WORK TO BE COMPLETED -
Every line below that holds "links" must be copied.

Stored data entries
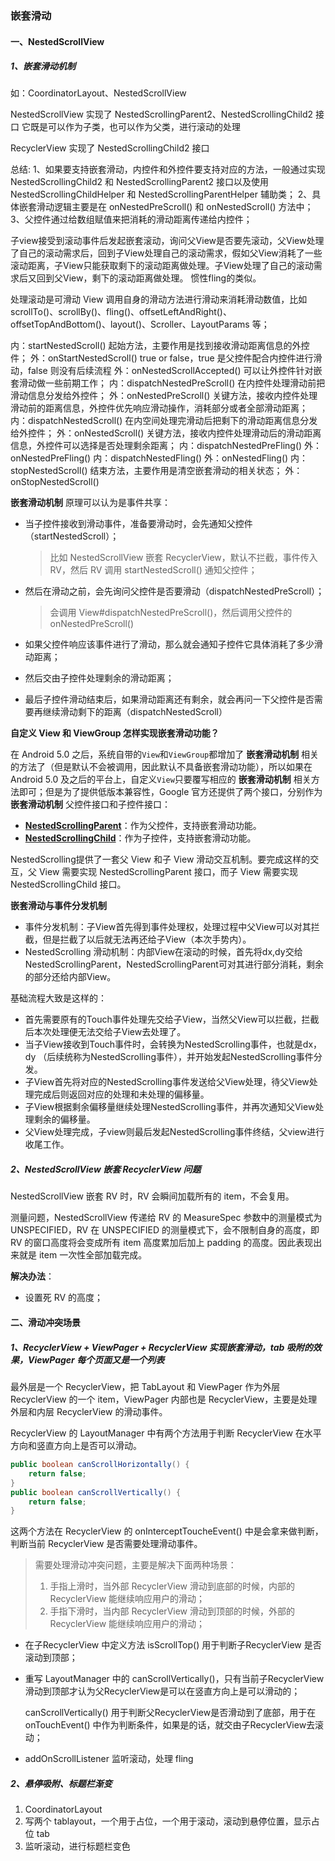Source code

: ### 嵌套滑动

#### 一、NestedScrollView

##### 1、嵌套滑动机制

如：CoordinatorLayout、NestedScrollView

NestedScrollView 实现了 NestedScrollingParent2、NestedScrollingChild2 接口
它既是可以作为子类，也可以作为父类，进行滚动的处理

RecyclerView 实现了 NestedScrollingChild2 接口

总结:
1、如果要支持嵌套滑动，内控件和外控件要支持对应的方法，一般通过实现 NestedScrollingChild2 和 NestedScrollingParent2 接口以及使用 NestedScrollingChildHelper 和 NestedScrollingParentHelper 辅助类；
2、具体嵌套滑动逻辑主要是在 onNestedPreScroll() 和 onNestedScroll() 方法中；
3、父控件通过给数组赋值来把消耗的滑动距离传递给内控件；

子view接受到滚动事件后发起嵌套滚动，询问父View是否要先滚动，父View处理了自己的滚动需求后，回到子View处理自己的滚动需求，假如父View消耗了一些滚动距离，子View只能获取剩下的滚动距离做处理。子View处理了自己的滚动需求后又回到父View，剩下的滚动距离做处理。
惯性fling的类似。


处理滚动是可滑动 View 调用自身的滑动方法进行滑动来消耗滑动数值，比如 scrollTo()、scrollBy()、fling()、offsetLeftAndRight()、offsetTopAndBottom()、layout()、Scroller、LayoutParams 等；

内：startNestedScroll()	起始方法，主要作用是找到接收滑动距离信息的外控件；
外：onStartNestedScroll()	true or false，true 是父控件配合内控件进行滑动，false 则没有后续流程
外：onNestedScrollAccepted()	可以让外控件针对嵌套滑动做一些前期工作；
内：dispatchNestedPreScroll()	在内控件处理滑动前把滑动信息分发给外控件；
外：onNestedPreScroll()	关键方法，接收内控件处理滑动前的距离信息，外控件优先响应滑动操作，消耗部分或者全部滑动距离；
内：dispatchNestedScroll()	在内空间处理完滑动后把剩下的滑动距离信息分发给外控件；
外：onNestedScroll()	关键方法，接收内控件处理滑动后的滑动距离信息，外控件可以选择是否处理剩余距离；
内：dispatchNestedPreFling()
外：onNestedPreFling()
内：dispatchNestedFling()
外：onNestedFling()
内：stopNestedScroll()	结束方法，主要作用是清空嵌套滑动的相关状态；
外：onStopNestedScroll()



**嵌套滑动机制** 原理可以认为是事件共享：

- 当子控件接收到滑动事件，准备要滑动时，会先通知父控件（startNestedScroll）；

  > 比如 NestedScrollView 嵌套 RecyclerView，默认不拦截，事件传入 RV，然后 RV 调用 startNestedScroll() 通知父控件；

- 然后在滑动之前，会先询问父控件是否要滑动（dispatchNestedPreScroll）；

  > 会调用 View#dispatchNestedPreScroll()，然后调用父控件的 onNestedPreScroll()

- 如果父控件响应该事件进行了滑动，那么就会通知子控件它具体消耗了多少滑动距离；

- 然后交由子控件处理剩余的滑动距离；

- 最后子控件滑动结束后，如果滑动距离还有剩余，就会再问一下父控件是否需要再继续滑动剩下的距离（dispatchNestedScroll）



**自定义 View 和 ViewGroup 怎样实现嵌套滑动功能？**

在 Android 5.0 之后，系统自带的`View`和`ViewGroup`都增加了 **嵌套滑动机制** 相关的方法了（但是默认不会被调用，因此默认不具备嵌套滑动功能），所以如果在 Android 5.0 及之后的平台上，自定义`View`只要覆写相应的 **嵌套滑动机制** 相关方法即可；但是为了提供低版本兼容性，Google 官方还提供了两个接口，分别作为 **嵌套滑动机制** 父控件接口和子控件接口：

- **[NestedScrollingParent](https://links.jianshu.com/go?to=https%3A%2F%2Fdeveloper.android.com%2Freference%2Fandroid%2Fsupport%2Fv4%2Fview%2FNestedScrollingParent.html)**：作为父控件，支持嵌套滑动功能。
- **[NestedScrollingChild](https://links.jianshu.com/go?to=https%3A%2F%2Fdeveloper.android.com%2Freference%2Fandroid%2Fsupport%2Fv4%2Fview%2FNestedScrollingChild.html)**：作为子控件，支持嵌套滑动功能。







NestedScrolling提供了一套父 View 和子 View 滑动交互机制。要完成这样的交互，父 View 需要实现 NestedScrollingParent 接口，而子 View 需要实现 NestedScrollingChild 接口。

**嵌套滑动与事件分发机制**

- 事件分发机制：子View首先得到事件处理权，处理过程中父View可以对其拦截，但是拦截了以后就无法再还给子View（本次手势内）。
- NestedScrolling 滑动机制：内部View在滚动的时候，首先将dx,dy交给NestedScrollingParent，NestedScrollingParent可对其进行部分消耗，剩余的部分还给内部View。



基础流程大致是这样的：

- 首先需要原有的Touch事件处理先交给子View，当然父View可以拦截，拦截后本次处理便无法交给子View去处理了。
- 当子View接收到Touch事件时，会转换为NestedScrolling事件，也就是dx，dy （后续统称为NestedScrolling事件），并开始发起NestedScrolling事件分发。
- 子View首先将对应的NestedScrolling事件发送给父View处理，待父View处理完成后则返回对应的处理和未处理的偏移量。
- 子View根据剩余偏移量继续处理NestedScrolling事件，并再次通知父View处理剩余的偏移量。
- 父View处理完成，子view则最后发起NestedScrolling事件终结，父view进行收尾工作。





##### 2、NestedScrollView 嵌套 RecyclerView 问题

NestedScrollView 嵌套 RV 时，RV 会瞬间加载所有的 item，不会复用。

测量问题，NestedScrollView 传递给 RV 的 MeasureSpec 参数中的测量模式为 UNSPECIFIED，RV 在 UNSPECIFIED 的测量模式下，会不限制自身的高度，即 RV 的窗口高度将会变成所有 item 高度累加后加上 padding 的高度。因此表现出来就是 item 一次性全部加载完成。

**解决办法**：

- 设置死 RV 的高度；





#### 二、滑动冲突场景

##### 1、RecyclerView + ViewPager + RecyclerView 实现嵌套滑动，tab 吸附的效果，ViewPager 每个页面又是一个列表

最外层是一个 RecyclerView，把 TabLayout 和 ViewPager 作为外层RecyclerView 的一个 item，ViewPager 内部也是 RecyclerView，主要是处理外层和内层 RecyclerView 的滑动事件。

RecyclerView 的 LayoutManager 中有两个方法用于判断 RecyclerView 在水平方向和竖直方向上是否可以滑动。

```java
public boolean canScrollHorizontally() {
    return false;
}
public boolean canScrollVertically() {
    return false;
}
```

这两个方法在 RecyclerView 的 onInterceptToucheEvent() 中是会拿来做判断，判断当前 RecyclerView 是否需要处理滑动事件。

> 需要处理滑动冲突问题，主要是解决下面两种场景：
>
> 1. 手指上滑时，当外部 RecyclerView 滑动到底部的时候，内部的 RecyclerView 能继续响应用户的滑动；
> 2. 手指下滑时，当内部 RecyclerView 滑动到顶部的时候，外部的 RecyclerView 能继续响应用户的滑动；

- 在子RecyclerView 中定义方法 isScrollTop() 用于判断子RecyclerView 是否滚动到顶部；

- 重写 LayoutManager 中的 canScrollVertically()，只有当前子RecyclerView滑动到顶部才认为父RecyclerView是可以在竖直方向上是可以滑动的；

  canScrollVertically() 用于判断父RecyclerView是否滑动到了底部，用于在 onTouchEvent() 中作为判断条件，如果是的话，就交由子RecyclerView去滚动；

- addOnScrollListener 监听滚动，处理 fling





##### 2、悬停吸附、标题栏渐变

1. CoordinatorLayout
2. 写两个 tablayout，一个用于占位，一个用于滚动，滚动到悬停位置，显示占位 tab
3. 监听滚动，进行标题栏变色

TASK ANSWER -
- **[NestedScrollingParent](https://links.jianshu.com/go?to=https%3A%2F%2Fdeveloper.android.com%2Freference%2Fandroid%2Fsupport%2Fv4%2Fview%2FNestedScrollingParent.html)**：作为父控件，支持嵌套滑动功能。
- **[NestedScrollingChild](https://links.jianshu.com/go?to=https%3A%2F%2Fdeveloper.android.com%2Freference%2Fandroid%2Fsupport%2Fv4%2Fview%2FNestedScrollingChild.html)**：作为子控件，支持嵌套滑动功能。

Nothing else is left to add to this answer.